Moras are great for woodworking, aren't they?


----------



## Redgrange7 (Mar 9, 2010)

I think you should do some sanding, but you'll probably do that anyway. Aside from that, it has a great, ergonomic shape to it. Looks like a fantastic shooter.


----------



## fish (Dec 24, 2009)

like the look of that,i can feel your blisters! lol


----------



## Dayhiker (Mar 13, 2010)

pelleteer said:


> Any suggestions?


I agree. Looks great so far. I'd lower the prongs a little (take maybe 1" off each one) to reduce wrist/hand strain, but that's just a personal preference.

Moras are great for woodworking, aren't they?








[/quote]

Okay, I will lower the prongs a little. And Moras are the cat's pyjamas.

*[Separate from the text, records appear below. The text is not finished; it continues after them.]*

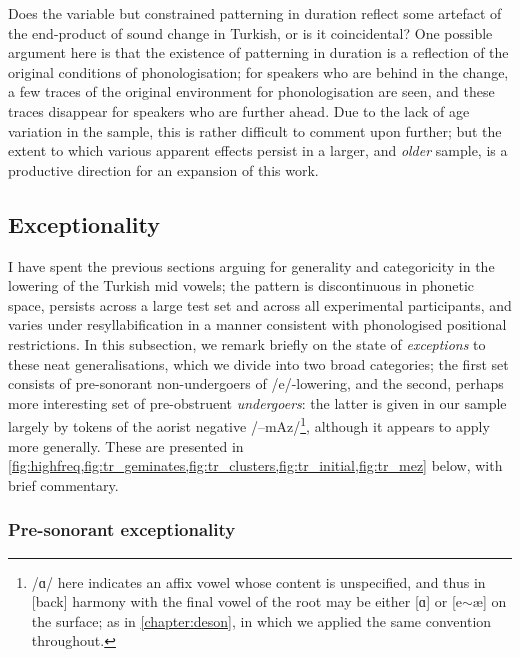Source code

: Does the variable but constrained patterning in duration reflect some artefact of the end-product of sound change in Turkish, or is it coincidental? One possible argument here is that the existence of patterning in duration is a reflection of the original conditions of phonologisation; for speakers who are behind in the change, a few traces of the original environment for phonologisation are seen, and these traces disappear for speakers who are further ahead. Due to the lack of age variation in the sample, this is rather difficult to comment upon further; but the extent to which various apparent effects persist in a larger, and \emph{older} sample, is a productive direction for an expansion of this work.

\subsection{Exceptionality}\label{ss:trexceptions}

I have spent the previous sections arguing for generality and categoricity in the lowering of the Turkish mid vowels; the pattern is discontinuous in phonetic space, persists across a large test set and across all experimental participants, and varies under resyllabification in a manner consistent with phonologised positional restrictions. In this subsection, we remark briefly on the state of \emph{exceptions} to these neat generalisations, which we divide into two broad categories; the first set consists of pre-sonorant non-undergoers of /e/-lowering, and the second, perhaps more interesting set of pre-obstruent \emph{undergoers}: the latter is given in our sample largely by tokens of the aorist negative /–mAz/\footnote{/ɑ/ here indicates an affix vowel whose content is unspecified, and thus in [back] harmony with the final vowel of the root may be either [ɑ] or [e$\sim$æ] on the surface; as in \cref{chapter:deson}, in which we applied the same convention throughout.}, although it appears to apply more generally. These are presented in \cref{fig:highfreq,fig:tr_geminates,fig:tr_clusters,fig:tr_initial,fig:tr_mez} below, with brief commentary.

\subsubsection{Pre-sonorant exceptionality}

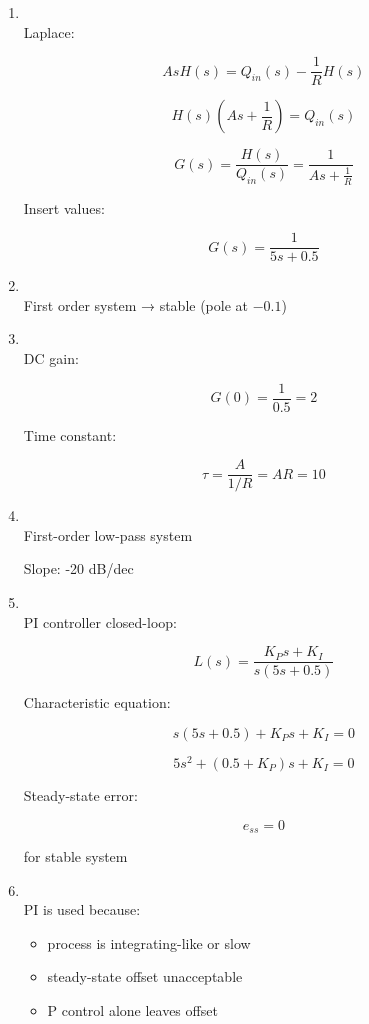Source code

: \documentclass[a4paper,12pt]{article}
\begin{document}
\begin{enumerate}

\item[(a)]~\\

Laplace:

\[
AsH(s)=Q_{in}(s)-\frac{1}{R}H(s)
\]

\[
H(s)\left(As+\frac{1}{R}\right)=Q_{in}(s)
\]

\[
G(s)=\frac{H(s)}{Q_{in}(s)}=\frac{1}{As+\frac{1}{R}}
\]

Insert values:

\[
G(s)=\frac{1}{5s+0.5}
\]

\item[(b)]~\\

First order system → stable (pole at $-0.1$)

\item[(c)]~\\

DC gain:

\[
G(0)=\frac{1}{0.5}=2
\]

Time constant:

\[
\tau = \frac{A}{1/R} = AR = 10
\]

\item[(d)]~\\

First-order low-pass system

Slope: -20 dB/dec

\item[(e)]~\\

PI controller closed-loop:

\[
L(s)=\frac{K_P s+K_I}{s(5s+0.5)}
\]

Characteristic equation:

\[
s(5s+0.5)+K_P s+K_I=0
\]

\[
5s^2+(0.5+K_P)s+K_I=0
\]

Steady-state error:

\[
e_{ss}=0
\]

for stable system

\item[(f)]~\\

PI is used because:

\begin{itemize}
  \item process is integrating-like or slow
  \item steady-state offset unacceptable
  \item P control alone leaves offset
\end{itemize}

\end{enumerate}
\end{document}
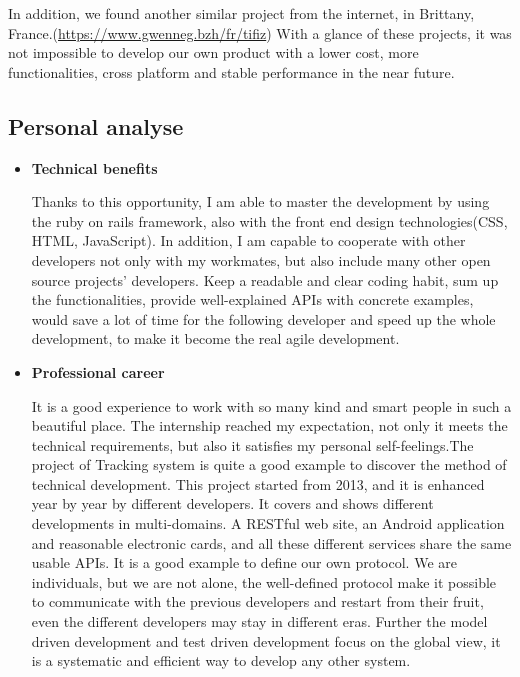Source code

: In addition, we found another similar project from the internet, in Brittany, France.(\url{https://www.gwenneg.bzh/fr/tifiz}) With a glance of these projects, it was not impossible to develop our own product with a lower cost, more functionalities, cross platform and stable performance in the near future.
\subsection{Personal analyse}
\begin{itemize}
\item{\textbf{Technical benefits}}

Thanks to this opportunity, I am able to master the development by using the ruby on rails framework, also with the front end design technologies(CSS, HTML, JavaScript). In addition, I am capable to cooperate with other developers not only with my workmates, but also include many other open source projects' developers. Keep a readable and clear coding habit, sum up the functionalities, provide well-explained APIs with concrete examples, would save a lot of time for the following developer and speed up the whole development, to make it become the real agile development.

\item{\textbf{Professional career}}

It is a good experience to work with so many kind and smart people in such a beautiful place. The internship reached my expectation, not only it meets the technical requirements, but also it satisfies my personal self-feelings.The project of Tracking system is quite a good example to discover the method of technical development. This project started from 2013, and it is enhanced year by year by different developers. It covers and shows different developments in multi-domains. A RESTful web site, an Android application and reasonable electronic cards, and all these different services share the same usable APIs. It is a good example to define our own protocol. We are individuals, but we are not alone, the well-defined protocol make it possible to communicate with the previous developers and restart from their fruit, even the different developers may stay in different eras. Further the model driven development and test driven development focus on the global view, it is a systematic and efficient way to develop any other system.

\end{itemize}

In truth I could have carved the whole thing with just my knife -- be we gotta get on with our lives, don't we?


----------



## bunnybuster (Dec 26, 2009)

Looking good my friend








Sure would like to see the finished piece.
It doesnt seem that the fork height would be an issue , especially with the ergo fork grip.
IMHO.
Tom


----------



## Dayhiker (Mar 13, 2010)

bunnybuster said:


> Looking good my friend
> 
> 
> 
> ...


Thanks, Tom. 
Being pretty much of a neophyte about slingshot technology, I took pelleteer's advice, but met him halfway (since I never gave him any dimensions or a look at the thing in my hands, I left him to guess.) I took a half-inch off each prong and consider it an improvement (thanks, pelleteer







).

BTW, if I didn't comment on your two yet -- I really like 'em!

-- Cheers, Bill


----------



## dgui (Jan 12, 2010)

Poplar is a very good wood to work with. Aside from poplar and bamboo I would like to make one from Olive wood.


----------



## Performance Catapults (Feb 3, 2010)

[/quote]I agree. Looks great so far. I'd lower the prongs a little (take maybe 1" off each one) to reduce wrist/hand strain, but that's just a personal preference. [/quote]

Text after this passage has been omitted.